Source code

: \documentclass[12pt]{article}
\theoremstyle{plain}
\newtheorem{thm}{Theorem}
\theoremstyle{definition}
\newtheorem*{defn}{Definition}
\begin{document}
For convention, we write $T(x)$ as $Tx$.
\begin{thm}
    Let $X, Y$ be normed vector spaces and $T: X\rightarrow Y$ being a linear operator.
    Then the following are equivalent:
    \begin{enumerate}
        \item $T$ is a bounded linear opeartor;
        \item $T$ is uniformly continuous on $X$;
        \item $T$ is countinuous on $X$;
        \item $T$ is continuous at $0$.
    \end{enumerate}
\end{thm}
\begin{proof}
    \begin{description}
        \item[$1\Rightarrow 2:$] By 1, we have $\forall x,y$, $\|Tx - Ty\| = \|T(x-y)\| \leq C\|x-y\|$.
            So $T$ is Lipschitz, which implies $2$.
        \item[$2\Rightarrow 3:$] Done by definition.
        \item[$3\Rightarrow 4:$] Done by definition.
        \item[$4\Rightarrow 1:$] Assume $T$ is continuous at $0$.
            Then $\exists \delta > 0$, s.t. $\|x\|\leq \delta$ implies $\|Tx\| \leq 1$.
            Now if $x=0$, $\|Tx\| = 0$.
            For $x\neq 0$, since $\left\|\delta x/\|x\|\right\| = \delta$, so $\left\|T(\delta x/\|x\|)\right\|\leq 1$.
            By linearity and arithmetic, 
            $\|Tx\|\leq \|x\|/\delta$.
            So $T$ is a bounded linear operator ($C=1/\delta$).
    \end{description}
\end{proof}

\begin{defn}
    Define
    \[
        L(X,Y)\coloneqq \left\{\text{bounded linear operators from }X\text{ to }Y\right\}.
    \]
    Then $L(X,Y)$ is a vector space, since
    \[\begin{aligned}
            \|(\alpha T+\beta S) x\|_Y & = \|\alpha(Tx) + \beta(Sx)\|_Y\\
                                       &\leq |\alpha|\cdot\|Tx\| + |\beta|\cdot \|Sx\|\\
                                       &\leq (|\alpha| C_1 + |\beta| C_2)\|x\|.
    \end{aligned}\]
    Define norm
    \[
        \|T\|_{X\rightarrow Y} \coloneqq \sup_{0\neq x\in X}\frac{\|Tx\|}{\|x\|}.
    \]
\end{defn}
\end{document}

§

**WORK TASK**
Where does the string "Then" appear in the records? Copy every line that holds it.

**ANSWER SECTION**
    Then the following are equivalent:
            Then $\exists \delta > 0$, s.t. $\|x\|\leq \delta$ implies $\|Tx\| \leq 1$.
    Then $L(X,Y)$ is a vector space, since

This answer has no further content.